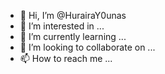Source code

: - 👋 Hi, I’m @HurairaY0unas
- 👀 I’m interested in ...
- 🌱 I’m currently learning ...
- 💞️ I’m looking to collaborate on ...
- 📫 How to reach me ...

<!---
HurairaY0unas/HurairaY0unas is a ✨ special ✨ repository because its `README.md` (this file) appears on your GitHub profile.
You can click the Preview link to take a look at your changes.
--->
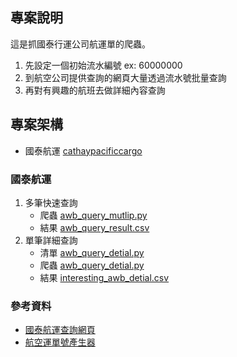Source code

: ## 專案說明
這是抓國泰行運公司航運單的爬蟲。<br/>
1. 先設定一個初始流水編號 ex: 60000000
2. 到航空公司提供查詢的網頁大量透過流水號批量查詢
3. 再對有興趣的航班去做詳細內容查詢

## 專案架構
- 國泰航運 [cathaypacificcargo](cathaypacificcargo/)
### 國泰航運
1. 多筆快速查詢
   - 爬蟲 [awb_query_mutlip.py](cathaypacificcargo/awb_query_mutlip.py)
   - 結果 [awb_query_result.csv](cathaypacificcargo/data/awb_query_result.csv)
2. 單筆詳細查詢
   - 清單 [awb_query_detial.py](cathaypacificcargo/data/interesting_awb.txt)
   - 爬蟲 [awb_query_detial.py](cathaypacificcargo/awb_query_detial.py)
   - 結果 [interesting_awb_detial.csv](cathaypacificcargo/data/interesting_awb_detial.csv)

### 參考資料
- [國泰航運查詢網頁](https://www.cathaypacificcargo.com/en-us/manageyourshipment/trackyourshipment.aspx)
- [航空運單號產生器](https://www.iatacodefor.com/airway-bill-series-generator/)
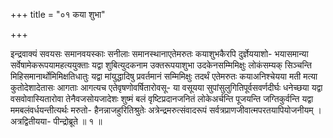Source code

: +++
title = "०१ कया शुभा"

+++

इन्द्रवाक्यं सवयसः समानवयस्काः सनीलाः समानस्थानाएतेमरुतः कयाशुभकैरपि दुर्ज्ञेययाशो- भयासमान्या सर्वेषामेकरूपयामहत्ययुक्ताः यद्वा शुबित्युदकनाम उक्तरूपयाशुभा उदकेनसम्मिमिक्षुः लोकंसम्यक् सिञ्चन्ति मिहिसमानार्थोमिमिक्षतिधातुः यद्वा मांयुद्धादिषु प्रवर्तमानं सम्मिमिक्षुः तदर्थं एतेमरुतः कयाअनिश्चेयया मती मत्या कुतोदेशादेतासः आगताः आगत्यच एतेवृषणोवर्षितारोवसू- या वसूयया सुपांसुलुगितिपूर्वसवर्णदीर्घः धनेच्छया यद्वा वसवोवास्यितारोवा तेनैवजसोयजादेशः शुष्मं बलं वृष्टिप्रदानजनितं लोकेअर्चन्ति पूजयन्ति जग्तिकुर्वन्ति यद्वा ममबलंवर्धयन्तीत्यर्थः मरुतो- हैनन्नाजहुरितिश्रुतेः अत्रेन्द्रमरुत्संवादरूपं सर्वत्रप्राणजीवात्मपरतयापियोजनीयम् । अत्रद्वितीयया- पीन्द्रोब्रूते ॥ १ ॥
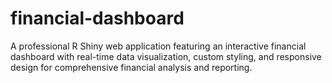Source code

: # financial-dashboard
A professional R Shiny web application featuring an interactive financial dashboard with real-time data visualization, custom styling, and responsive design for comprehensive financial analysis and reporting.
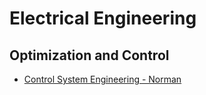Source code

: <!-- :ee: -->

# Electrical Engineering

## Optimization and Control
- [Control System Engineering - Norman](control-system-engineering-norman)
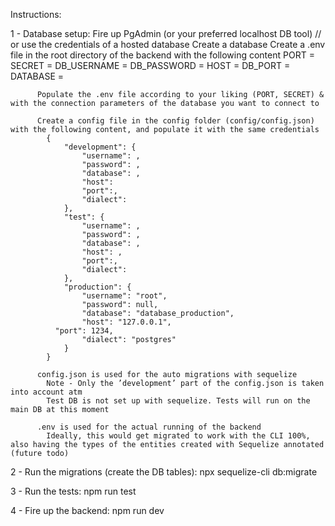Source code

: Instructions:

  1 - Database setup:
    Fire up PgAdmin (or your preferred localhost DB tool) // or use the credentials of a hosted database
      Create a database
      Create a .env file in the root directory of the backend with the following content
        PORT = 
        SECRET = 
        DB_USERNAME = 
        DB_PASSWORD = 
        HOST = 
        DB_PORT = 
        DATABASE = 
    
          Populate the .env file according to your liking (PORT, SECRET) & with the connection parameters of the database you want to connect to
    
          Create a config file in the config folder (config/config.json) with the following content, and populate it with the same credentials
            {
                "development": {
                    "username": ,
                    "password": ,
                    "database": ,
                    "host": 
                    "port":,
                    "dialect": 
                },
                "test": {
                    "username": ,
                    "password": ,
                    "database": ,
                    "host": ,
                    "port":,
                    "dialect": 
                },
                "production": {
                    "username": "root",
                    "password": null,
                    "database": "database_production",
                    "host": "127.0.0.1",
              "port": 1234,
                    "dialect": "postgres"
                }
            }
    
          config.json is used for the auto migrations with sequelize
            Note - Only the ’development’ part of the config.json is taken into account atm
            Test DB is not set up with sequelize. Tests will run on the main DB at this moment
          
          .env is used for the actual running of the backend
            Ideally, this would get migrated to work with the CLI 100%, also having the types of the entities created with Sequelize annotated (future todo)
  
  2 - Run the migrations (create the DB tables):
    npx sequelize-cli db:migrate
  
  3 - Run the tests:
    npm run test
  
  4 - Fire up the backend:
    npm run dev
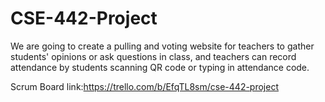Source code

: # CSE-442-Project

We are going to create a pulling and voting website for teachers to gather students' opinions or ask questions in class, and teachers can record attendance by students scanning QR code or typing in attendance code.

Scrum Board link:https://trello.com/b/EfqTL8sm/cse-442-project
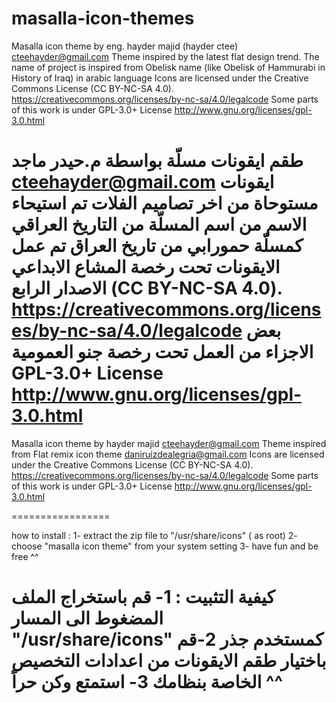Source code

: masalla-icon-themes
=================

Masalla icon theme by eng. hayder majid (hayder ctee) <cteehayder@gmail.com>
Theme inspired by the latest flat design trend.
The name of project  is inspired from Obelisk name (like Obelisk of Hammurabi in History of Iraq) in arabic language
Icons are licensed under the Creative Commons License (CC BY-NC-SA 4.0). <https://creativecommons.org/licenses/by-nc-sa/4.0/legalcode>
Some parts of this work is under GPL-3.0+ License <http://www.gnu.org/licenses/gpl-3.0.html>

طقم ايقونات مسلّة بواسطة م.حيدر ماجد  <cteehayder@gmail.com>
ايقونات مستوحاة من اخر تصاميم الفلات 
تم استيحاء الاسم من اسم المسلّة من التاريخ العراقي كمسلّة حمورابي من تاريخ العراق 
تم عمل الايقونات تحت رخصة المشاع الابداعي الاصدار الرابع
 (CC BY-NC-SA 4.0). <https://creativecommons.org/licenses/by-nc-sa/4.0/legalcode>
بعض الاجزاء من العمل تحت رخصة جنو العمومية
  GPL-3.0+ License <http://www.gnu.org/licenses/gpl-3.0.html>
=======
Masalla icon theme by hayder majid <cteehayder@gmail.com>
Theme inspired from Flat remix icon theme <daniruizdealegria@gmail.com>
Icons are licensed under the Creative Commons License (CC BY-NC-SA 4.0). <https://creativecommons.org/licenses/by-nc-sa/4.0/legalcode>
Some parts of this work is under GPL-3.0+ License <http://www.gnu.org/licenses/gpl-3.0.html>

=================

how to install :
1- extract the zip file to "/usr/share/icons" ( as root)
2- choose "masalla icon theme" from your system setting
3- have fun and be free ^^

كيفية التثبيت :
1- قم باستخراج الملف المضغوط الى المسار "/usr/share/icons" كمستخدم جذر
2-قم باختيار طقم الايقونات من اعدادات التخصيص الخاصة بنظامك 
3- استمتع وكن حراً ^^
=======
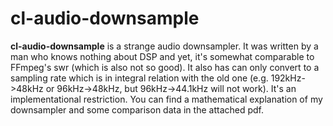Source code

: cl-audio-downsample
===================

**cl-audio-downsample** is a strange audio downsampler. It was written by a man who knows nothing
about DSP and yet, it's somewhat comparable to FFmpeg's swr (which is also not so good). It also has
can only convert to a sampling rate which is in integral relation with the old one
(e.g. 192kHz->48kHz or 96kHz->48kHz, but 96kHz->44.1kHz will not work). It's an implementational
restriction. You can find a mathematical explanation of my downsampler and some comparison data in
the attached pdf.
--
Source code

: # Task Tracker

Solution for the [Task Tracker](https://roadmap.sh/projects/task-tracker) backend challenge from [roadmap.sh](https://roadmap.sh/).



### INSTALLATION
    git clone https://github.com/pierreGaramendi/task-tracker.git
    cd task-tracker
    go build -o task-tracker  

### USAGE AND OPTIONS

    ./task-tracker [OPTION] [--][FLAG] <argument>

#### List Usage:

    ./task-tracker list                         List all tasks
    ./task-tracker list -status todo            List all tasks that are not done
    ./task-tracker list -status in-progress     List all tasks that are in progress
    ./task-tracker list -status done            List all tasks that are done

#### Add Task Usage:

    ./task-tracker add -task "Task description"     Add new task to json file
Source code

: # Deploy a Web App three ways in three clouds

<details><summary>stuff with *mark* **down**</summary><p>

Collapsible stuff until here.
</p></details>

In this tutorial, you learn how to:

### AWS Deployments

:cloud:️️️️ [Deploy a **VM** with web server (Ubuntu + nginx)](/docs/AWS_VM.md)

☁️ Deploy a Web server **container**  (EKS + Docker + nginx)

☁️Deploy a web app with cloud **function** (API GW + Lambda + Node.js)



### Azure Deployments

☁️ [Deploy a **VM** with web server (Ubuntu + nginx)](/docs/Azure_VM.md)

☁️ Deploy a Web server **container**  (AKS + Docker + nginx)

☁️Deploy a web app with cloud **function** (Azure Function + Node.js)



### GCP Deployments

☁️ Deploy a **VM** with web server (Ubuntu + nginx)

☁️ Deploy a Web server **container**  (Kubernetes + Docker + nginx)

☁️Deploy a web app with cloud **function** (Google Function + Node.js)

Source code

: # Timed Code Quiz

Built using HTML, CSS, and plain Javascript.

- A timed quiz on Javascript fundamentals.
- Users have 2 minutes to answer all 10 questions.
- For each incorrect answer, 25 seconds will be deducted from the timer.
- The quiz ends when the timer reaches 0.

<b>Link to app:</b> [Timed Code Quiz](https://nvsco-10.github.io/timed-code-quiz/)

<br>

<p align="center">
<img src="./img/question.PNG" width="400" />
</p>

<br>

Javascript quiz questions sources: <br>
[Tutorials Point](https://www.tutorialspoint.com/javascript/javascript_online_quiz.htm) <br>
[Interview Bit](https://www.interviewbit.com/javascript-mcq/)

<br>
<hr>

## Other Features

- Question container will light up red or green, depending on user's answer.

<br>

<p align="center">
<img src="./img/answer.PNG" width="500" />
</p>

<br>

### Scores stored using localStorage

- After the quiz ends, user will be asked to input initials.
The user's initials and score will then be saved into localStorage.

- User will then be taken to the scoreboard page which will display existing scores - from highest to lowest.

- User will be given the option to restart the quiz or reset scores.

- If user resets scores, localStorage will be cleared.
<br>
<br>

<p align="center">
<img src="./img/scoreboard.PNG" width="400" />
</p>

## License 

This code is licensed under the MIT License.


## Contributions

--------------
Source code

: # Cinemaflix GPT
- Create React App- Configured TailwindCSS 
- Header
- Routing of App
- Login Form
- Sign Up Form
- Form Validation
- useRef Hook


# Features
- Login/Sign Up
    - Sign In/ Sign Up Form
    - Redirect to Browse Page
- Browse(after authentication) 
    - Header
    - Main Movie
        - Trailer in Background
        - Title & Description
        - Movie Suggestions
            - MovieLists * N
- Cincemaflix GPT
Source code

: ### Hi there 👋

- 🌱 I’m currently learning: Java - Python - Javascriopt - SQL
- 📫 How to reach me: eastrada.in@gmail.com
...
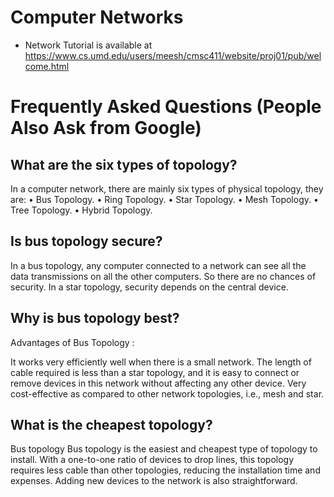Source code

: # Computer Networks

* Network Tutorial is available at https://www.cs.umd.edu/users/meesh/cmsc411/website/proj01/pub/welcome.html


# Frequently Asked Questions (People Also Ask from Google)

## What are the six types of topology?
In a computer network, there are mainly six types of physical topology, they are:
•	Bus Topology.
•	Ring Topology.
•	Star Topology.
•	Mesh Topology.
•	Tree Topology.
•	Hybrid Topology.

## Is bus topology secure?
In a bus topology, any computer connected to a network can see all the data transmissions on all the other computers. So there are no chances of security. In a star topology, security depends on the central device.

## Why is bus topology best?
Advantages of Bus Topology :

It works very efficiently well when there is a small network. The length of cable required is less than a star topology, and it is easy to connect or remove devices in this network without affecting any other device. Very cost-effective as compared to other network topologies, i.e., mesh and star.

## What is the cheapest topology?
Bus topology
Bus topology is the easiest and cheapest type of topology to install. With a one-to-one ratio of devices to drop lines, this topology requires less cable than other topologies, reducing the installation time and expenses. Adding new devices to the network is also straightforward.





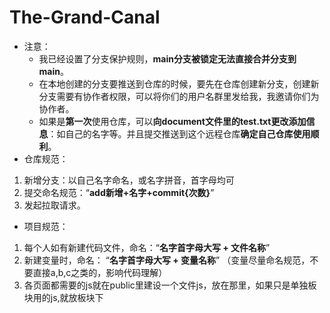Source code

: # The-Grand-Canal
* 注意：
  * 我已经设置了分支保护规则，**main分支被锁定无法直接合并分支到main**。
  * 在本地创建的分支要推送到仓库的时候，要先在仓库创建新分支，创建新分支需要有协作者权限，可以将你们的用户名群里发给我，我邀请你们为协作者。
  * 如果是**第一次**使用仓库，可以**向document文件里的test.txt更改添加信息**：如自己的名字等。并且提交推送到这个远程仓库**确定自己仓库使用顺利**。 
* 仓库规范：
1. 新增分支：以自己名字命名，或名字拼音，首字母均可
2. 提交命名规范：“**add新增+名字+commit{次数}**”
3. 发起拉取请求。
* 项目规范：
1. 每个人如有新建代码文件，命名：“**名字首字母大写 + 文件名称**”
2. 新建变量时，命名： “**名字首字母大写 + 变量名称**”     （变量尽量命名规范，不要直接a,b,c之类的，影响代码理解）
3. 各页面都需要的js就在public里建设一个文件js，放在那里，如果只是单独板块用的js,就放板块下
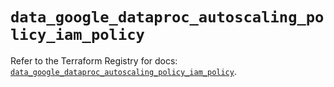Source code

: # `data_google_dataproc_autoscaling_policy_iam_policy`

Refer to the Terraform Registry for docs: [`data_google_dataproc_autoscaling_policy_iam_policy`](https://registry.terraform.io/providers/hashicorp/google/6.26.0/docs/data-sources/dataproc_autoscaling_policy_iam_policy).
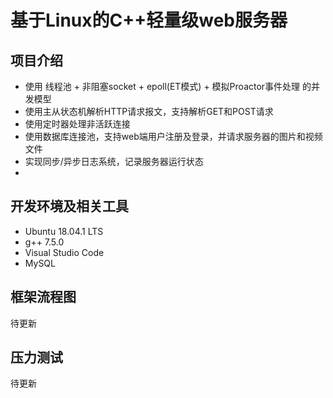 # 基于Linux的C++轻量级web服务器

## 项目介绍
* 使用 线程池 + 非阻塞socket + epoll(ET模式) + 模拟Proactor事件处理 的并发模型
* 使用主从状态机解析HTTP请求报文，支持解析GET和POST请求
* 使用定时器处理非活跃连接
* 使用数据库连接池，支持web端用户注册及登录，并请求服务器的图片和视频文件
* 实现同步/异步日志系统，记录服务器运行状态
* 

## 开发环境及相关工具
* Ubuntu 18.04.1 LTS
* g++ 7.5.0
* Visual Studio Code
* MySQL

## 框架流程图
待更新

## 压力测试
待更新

:: Exercise description ::
If a line in the records above holds the string "currently", copy it out.

:: The answer ::
- 🌱 I’m currently learning ...
- 🌱 I’m currently learning: Java - Python - Javascriopt - SQL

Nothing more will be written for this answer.